I ran across a fascinating tell-all article recently by a journalist, detailing her experience writing for an online news site covering the tech business. 

It basically affirms every fear an intelligent news consumer could have about the online news business. In Bekah Grant’s description of her two years reporting for VentureBeat, speed was the one and only goal that mattered.

“When a story breaks, you could take a couple hours to do research, call to sources, and write a contextualized, edited piece — but by that time, five of your competitors will have posted on the story,” she wrote. “You will look slow and readers will have moved onto the next thing. The reality is that original reporting and careful editing fall by the wayside in the desire to be fast.” [emphasis added]
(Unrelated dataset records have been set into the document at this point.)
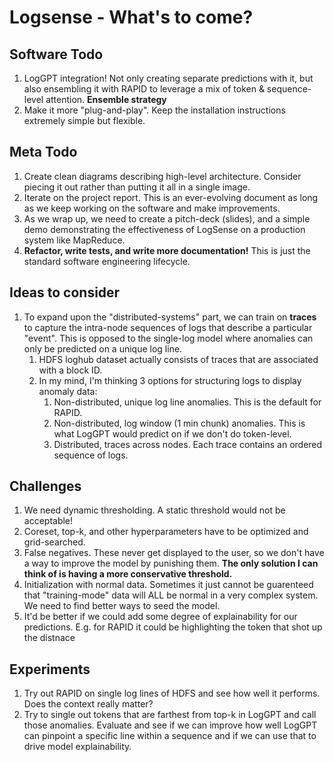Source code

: # Logsense - What's to come?

## Software Todo

1. LogGPT integration! Not only creating separate predictions with it, but also ensembling it with RAPID to leverage a mix of token & sequence-level attention. **Ensemble strategy**
2. Make it more "plug-and-play". Keep the installation instructions extremely simple but flexible. 

## Meta Todo

1. Create clean diagrams describing high-level architecture. Consider piecing it out rather than putting it all in a single image.
2. Iterate on the project report. This is an ever-evolving document as long as we keep working on the software and make improvements. 
3. As we wrap up, we need to create a pitch-deck (slides), and a simple demo demonstrating the effectiveness of LogSense on a production system like MapReduce.
4. **Refactor, write tests, and write more documentation!** This is just the standard software engineering lifecycle.

## Ideas to consider

1. To expand upon the "distributed-systems" part, we can train on **traces** to capture the intra-node sequences of logs that describe a particular "event". This is opposed to the single-log model where anomalies can only be predicted on a unique log line. 
	1. HDFS loghub dataset actually consists of traces that are associated with a block ID. 
	2. In my mind, I'm thinking 3 options for structuring logs to display anomaly data:
		1. Non-distributed, unique log line anomalies. This is the default for RAPID.
		2. Non-distributed, log window (1 min chunk) anomalies. This is what LogGPT would predict on if we don't do token-level. 
		3. Distributed, traces across nodes. Each trace contains an ordered sequence of logs. 

## Challenges

1. We need dynamic thresholding. A static threshold would not be acceptable!
2. Coreset, top-k, and other hyperparameters have to be optimized and grid-searched. 
3. False negatives. These never get displayed to the user, so we don't have a way to improve the model by punishing them. **The only solution I can think of is having a more conservative threshold.**
4. Initialization with normal data. Sometimes it just cannot be guarenteed that "training-mode" data will ALL be normal in a very complex system. We need to find better ways to seed the model. 
5. It'd be better if we could add some degree of explainability for our predictions. E.g. for RAPID it could be highlighting the token that shot up the distnace

## Experiments

1. Try out RAPID on single log lines of HDFS and see how well it performs. Does the context really matter? 
2. Try to single out tokens that are farthest from top-k in LogGPT and call those anomalies. Evaluate and see if we can improve how well LogGPT can pinpoint a specific line within a sequence and if we can use that to drive model explainability.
When I was a newspaper reporter, I was proud of being a consistent 200-bylines-a-year guy. That basically meant I averaged around a story a day – pretty good production, considering that a reporter’s year always includes a bunch of stories that take days or even weeks to report and write. Grant wrote 1,740 stories in 20 months at VentureBeat, or roughly five per day.
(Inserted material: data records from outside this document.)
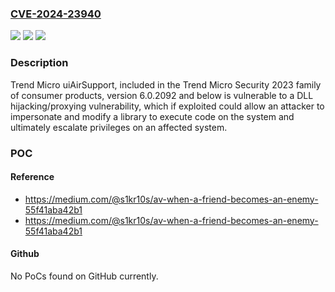 ### [CVE-2024-23940](https://cve.mitre.org/cgi-bin/cvename.cgi?name=CVE-2024-23940)
![](https://img.shields.io/static/v1?label=Product&message=Trend%20Micro%20Security%20(Consumer)%20uiAirSupport&color=blue)
![](https://img.shields.io/static/v1?label=Version&message=2023%20(6.0)%3C%206.0.2093%20&color=brighgreen)
![](https://img.shields.io/static/v1?label=Vulnerability&message=n%2Fa&color=brighgreen)

### Description

Trend Micro uiAirSupport, included in the Trend Micro Security 2023 family of consumer products, version 6.0.2092 and below is vulnerable to a DLL hijacking/proxying vulnerability, which if exploited could allow an attacker to impersonate and modify a library to execute code on the system and ultimately escalate privileges on an affected system.

### POC

#### Reference
- https://medium.com/@s1kr10s/av-when-a-friend-becomes-an-enemy-55f41aba42b1
- https://medium.com/@s1kr10s/av-when-a-friend-becomes-an-enemy-55f41aba42b1

#### Github
No PoCs found on GitHub currently.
And they weren’t often stories that will live in the annals of journalism.

World of Miley Cyrus and cat videos

“In a perfect world, important stories would attract the most pageviews, but that is not the world we live in,” Grant wrote. “Miley Cyrus and cat videos get more pageviews than stories about homelessness or healthcare. To write the stories you want, you have to feed the machine. And the machine likes junk food.”

Grant’s experience doesn’t speak for every online journalist, of course. Many online news sites – like this one – provide their readers with thoroughly reported, carefully edited stories. And Grant’s beat – technology news – is one of the most competitive. When you’re reporting on the geek world, you have to move as quickly as the geeks do.
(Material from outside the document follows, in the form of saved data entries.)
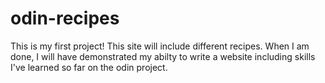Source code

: # odin-recipes
This is my first project!
This site will include different recipes. 
When I am done, I will have demonstrated my abilty to write a website including skills I've learned so far on the odin project. 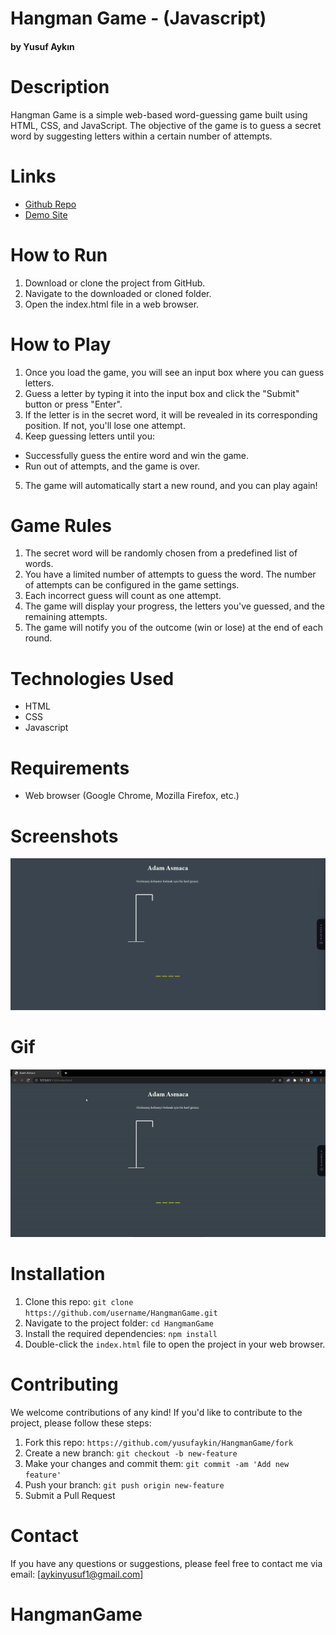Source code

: # Hangman Game - (Javascript)

#### by Yusuf Aykın

# Description

Hangman Game is a simple web-based word-guessing game built using HTML, CSS, and JavaScript. The objective of the game is to guess a secret word by suggesting letters within a certain number of attempts.

# Links

- [Github Repo](https://github.com/yusufaykin/HangmanGame)
- [Demo Site](https://hangmann-gameee.netlify.app/)


# How to Run

1. Download or clone the project from GitHub.
2. Navigate to the downloaded or cloned folder.
3. Open the index.html file in a web browser.

# How to Play

1. Once you load the game, you will see an input box where you can guess letters.
2. Guess a letter by typing it into the input box and click the "Submit" button or press "Enter".
3. If the letter is in the secret word, it will be revealed in its corresponding position. If not, you'll lose one attempt.
4. Keep guessing letters until you:
- Successfully guess the entire word and win the game.
- Run out of attempts, and the game is over.
5. The game will automatically start a new round, and you can play again!

# Game Rules

1. The secret word will be randomly chosen from a predefined list of words.
2. You have a limited number of attempts to guess the word. The number of attempts can be configured in the game settings.
3. Each incorrect guess will count as one attempt.
4. The game will display your progress, the letters you've guessed, and the remaining attempts.
5. The game will notify you of the outcome (win or lose) at the end of each round.

# Technologies Used

- HTML
- CSS
- Javascript

# Requirements

- Web browser (Google Chrome, Mozilla Firefox, etc.)

# Screenshots

<img src="/images/Capture.PNG">

# Gif

<img src="/images/ezgif.com-video-to-gif (2).gif">

# Installation

1. Clone this repo: `git clone https://github.com/username/HangmanGame.git`
2. Navigate to the project folder: `cd HangmanGame`
3. Install the required dependencies: `npm install`
4. Double-click the `index.html` file to open the project in your web browser.

# Contributing

We welcome contributions of any kind! If you'd like to contribute to the project, please follow these steps:

1. Fork this repo: `https://github.com/yusufaykin/HangmanGame/fork`
2. Create a new branch: `git checkout -b new-feature`
3. Make your changes and commit them: `git commit -am 'Add new feature'`
4. Push your branch: `git push origin new-feature`
5. Submit a Pull Request

# Contact

If you have any questions or suggestions, please feel free to contact me via email: [aykinyusuf1@gmail.com]

# HangmanGame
But digital competition is forcing traditional news outlets to move in the same direction. Newspapers across the nation have slashed their editing ranks deeply. Stories that used to be passed through the hands of three, four or five editors now are vetted by one – or none. And many traditional news outlets, like the (Portland) Oregonian, are demanding that their reporters post multiple news items a day, piecing together a story bit by bit rather than waiting until they’ve collected all the information. The Oregonian is requiring beat reporters to post at least three times a day to the paper’s website, and reporters’ pay will be tied in part to how many pageviews their stories get.

You can see where this is going. But I’ll leave the final word to Matthew Bidwell, a management professor at Wharton, the University of Pennsylvania’s graduate business school. Bidwell noted that quotas are an employer’s way of telling employees what they want from them.

“In the case of The Oregonian, employers want a greater quantity of journalism,” Bidwell told the Knowledge@Wharton blog. “They’ll get it; but the quality will likely go down. You get what you pay for.”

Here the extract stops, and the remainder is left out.